▶ MATERIAL SHOWN
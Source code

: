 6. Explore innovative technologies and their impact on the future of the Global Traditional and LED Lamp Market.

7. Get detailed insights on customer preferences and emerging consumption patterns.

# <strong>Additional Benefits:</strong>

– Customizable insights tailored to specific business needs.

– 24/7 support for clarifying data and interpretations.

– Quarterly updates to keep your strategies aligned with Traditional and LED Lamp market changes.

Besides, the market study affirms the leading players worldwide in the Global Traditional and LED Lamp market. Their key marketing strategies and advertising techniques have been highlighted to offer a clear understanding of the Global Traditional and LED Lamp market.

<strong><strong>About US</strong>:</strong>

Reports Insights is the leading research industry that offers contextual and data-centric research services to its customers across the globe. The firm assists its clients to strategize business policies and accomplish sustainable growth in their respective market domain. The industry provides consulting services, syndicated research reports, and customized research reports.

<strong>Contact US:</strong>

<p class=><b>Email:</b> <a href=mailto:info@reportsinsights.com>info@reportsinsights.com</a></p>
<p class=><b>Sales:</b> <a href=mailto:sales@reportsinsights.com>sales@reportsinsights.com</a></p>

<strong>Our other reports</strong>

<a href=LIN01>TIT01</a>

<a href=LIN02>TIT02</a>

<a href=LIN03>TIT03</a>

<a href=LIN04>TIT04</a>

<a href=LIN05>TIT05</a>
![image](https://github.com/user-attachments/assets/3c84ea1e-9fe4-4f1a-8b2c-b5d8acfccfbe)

▶ WHAT TO DO
Look back at the entries above and repeat, unchanged, every line from the line holding "# <strong>Additional Benefits:</strong>" through the line holding "Lamp market changes.".

▶ EXPECTED OUTPUT
# <strong>Additional Benefits:</strong>

– Customizable insights tailored to specific business needs.

– 24/7 support for clarifying data and interpretations.

– Quarterly updates to keep your strategies aligned with Traditional and LED Lamp market changes.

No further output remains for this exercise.